Source texts of formatted documents:
"""

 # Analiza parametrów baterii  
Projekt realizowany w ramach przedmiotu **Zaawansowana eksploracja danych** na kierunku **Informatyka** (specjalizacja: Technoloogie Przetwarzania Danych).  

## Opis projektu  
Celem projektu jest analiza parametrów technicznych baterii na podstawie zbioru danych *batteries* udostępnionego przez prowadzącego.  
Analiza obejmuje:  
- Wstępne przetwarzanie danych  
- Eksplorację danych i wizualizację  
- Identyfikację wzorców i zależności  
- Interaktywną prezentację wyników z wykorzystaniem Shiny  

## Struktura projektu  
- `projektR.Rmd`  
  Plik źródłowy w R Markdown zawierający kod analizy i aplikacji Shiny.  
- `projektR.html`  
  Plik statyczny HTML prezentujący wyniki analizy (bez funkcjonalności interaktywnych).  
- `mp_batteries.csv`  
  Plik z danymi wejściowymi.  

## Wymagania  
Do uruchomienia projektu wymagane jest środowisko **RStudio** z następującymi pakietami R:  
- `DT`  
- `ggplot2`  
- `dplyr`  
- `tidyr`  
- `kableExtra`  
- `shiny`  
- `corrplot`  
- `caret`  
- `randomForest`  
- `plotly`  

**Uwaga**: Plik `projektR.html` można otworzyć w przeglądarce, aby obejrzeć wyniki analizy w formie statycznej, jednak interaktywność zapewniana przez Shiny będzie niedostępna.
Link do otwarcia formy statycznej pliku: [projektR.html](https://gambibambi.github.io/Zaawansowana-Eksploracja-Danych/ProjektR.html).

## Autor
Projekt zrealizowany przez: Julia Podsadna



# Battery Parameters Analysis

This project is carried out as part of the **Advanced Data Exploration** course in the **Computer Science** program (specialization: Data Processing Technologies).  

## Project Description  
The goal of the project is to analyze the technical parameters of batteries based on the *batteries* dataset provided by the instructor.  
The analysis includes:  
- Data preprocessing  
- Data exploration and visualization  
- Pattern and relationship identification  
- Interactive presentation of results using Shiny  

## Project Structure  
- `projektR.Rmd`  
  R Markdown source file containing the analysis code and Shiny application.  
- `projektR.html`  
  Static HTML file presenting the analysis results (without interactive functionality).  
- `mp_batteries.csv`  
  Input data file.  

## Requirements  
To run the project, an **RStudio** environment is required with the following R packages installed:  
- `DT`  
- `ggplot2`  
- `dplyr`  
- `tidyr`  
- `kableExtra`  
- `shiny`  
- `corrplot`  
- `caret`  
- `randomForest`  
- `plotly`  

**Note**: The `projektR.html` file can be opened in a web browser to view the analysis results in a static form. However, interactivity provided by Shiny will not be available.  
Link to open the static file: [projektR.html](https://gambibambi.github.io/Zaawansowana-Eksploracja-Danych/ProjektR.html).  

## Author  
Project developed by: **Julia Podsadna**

"""

Every line of data must be returned unchanged.

Output of the task:
 # Analiza parametrów baterii  
Projekt realizowany w ramach przedmiotu **Zaawansowana eksploracja danych** na kierunku **Informatyka** (specjalizacja: Technoloogie Przetwarzania Danych).  

## Opis projektu  
Celem projektu jest analiza parametrów technicznych baterii na podstawie zbioru danych *batteries* udostępnionego przez prowadzącego.  
Analiza obejmuje:  
- Wstępne przetwarzanie danych  
- Eksplorację danych i wizualizację  
- Identyfikację wzorców i zależności  
- Interaktywną prezentację wyników z wykorzystaniem Shiny  

## Struktura projektu  
- `projektR.Rmd`  
  Plik źródłowy w R Markdown zawierający kod analizy i aplikacji Shiny.  
- `projektR.html`  
  Plik statyczny HTML prezentujący wyniki analizy (bez funkcjonalności interaktywnych).  
- `mp_batteries.csv`  
  Plik z danymi wejściowymi.  

## Wymagania  
Do uruchomienia projektu wymagane jest środowisko **RStudio** z następującymi pakietami R:  
- `DT`  
- `ggplot2`  
- `dplyr`  
- `tidyr`  
- `kableExtra`  
- `shiny`  
- `corrplot`  
- `caret`  
- `randomForest`  
- `plotly`  

**Uwaga**: Plik `projektR.html` można otworzyć w przeglądarce, aby obejrzeć wyniki analizy w formie statycznej, jednak interaktywność zapewniana przez Shiny będzie niedostępna.
Link do otwarcia formy statycznej pliku: [projektR.html](https://gambibambi.github.io/Zaawansowana-Eksploracja-Danych/ProjektR.html).

## Autor
Projekt zrealizowany przez: Julia Podsadna



# Battery Parameters Analysis

This project is carried out as part of the **Advanced Data Exploration** course in the **Computer Science** program (specialization: Data Processing Technologies).  

## Project Description  
The goal of the project is to analyze the technical parameters of batteries based on the *batteries* dataset provided by the instructor.  
The analysis includes:  
- Data preprocessing  
- Data exploration and visualization  
- Pattern and relationship identification  
- Interactive presentation of results using Shiny  

## Project Structure  
- `projektR.Rmd`  
  R Markdown source file containing the analysis code and Shiny application.  
- `projektR.html`  
  Static HTML file presenting the analysis results (without interactive functionality).  
- `mp_batteries.csv`  
  Input data file.  

## Requirements  
To run the project, an **RStudio** environment is required with the following R packages installed:  
- `DT`  
- `ggplot2`  
- `dplyr`  
- `tidyr`  
- `kableExtra`  
- `shiny`  
- `corrplot`  
- `caret`  
- `randomForest`  
- `plotly`  

**Note**: The `projektR.html` file can be opened in a web browser to view the analysis results in a static form. However, interactivity provided by Shiny will not be available.  
Link to open the static file: [projektR.html](https://gambibambi.github.io/Zaawansowana-Eksploracja-Danych/ProjektR.html).  

## Author  
Project developed by: **Julia Podsadna**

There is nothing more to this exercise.